> Goal of the exercise
Scan the entries below for the word "subsection", then copy each line that holds it.

> Stored data
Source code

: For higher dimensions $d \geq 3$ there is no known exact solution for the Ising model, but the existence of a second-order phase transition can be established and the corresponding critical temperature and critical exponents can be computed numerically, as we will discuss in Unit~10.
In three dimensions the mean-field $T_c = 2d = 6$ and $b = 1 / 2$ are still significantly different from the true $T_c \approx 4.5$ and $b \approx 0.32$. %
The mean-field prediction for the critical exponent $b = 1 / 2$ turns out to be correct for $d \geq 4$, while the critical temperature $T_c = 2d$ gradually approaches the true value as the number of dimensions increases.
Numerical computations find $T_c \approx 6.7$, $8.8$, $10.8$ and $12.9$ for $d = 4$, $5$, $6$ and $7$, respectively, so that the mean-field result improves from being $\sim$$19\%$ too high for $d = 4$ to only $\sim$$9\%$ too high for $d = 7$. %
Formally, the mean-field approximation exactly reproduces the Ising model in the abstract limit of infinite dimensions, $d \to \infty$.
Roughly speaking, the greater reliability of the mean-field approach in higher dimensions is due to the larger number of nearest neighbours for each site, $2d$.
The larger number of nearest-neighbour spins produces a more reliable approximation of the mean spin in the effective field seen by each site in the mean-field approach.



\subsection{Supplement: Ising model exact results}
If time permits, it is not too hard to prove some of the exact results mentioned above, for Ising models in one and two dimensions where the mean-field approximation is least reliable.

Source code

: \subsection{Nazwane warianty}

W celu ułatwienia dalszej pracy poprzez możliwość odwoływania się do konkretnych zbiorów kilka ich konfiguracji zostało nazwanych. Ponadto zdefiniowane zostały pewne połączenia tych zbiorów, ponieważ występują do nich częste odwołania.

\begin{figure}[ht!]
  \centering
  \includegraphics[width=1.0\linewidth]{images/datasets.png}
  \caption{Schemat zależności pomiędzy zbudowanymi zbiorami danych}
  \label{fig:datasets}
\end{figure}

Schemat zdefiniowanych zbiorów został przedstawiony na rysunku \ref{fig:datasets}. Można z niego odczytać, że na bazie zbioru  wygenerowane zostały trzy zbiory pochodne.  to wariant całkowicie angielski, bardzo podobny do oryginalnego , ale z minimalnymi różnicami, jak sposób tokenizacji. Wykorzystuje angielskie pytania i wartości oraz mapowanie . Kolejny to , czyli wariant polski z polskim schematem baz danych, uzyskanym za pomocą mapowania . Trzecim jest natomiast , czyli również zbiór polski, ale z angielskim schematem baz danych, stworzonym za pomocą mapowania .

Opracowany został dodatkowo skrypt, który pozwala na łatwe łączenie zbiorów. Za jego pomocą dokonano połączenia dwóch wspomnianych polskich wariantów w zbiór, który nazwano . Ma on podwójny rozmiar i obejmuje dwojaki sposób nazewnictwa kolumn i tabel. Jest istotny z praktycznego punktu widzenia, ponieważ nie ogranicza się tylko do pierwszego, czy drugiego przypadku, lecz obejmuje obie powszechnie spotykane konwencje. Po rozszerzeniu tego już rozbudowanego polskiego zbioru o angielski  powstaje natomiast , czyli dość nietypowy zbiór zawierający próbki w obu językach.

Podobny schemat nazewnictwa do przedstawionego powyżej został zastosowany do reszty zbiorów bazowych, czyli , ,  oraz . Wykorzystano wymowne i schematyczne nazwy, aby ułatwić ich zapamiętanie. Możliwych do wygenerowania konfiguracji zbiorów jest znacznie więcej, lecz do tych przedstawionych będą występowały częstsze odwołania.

> Answer for the task
\subsection{Supplement: Ising model exact results}
: \subsection{Nazwane warianty}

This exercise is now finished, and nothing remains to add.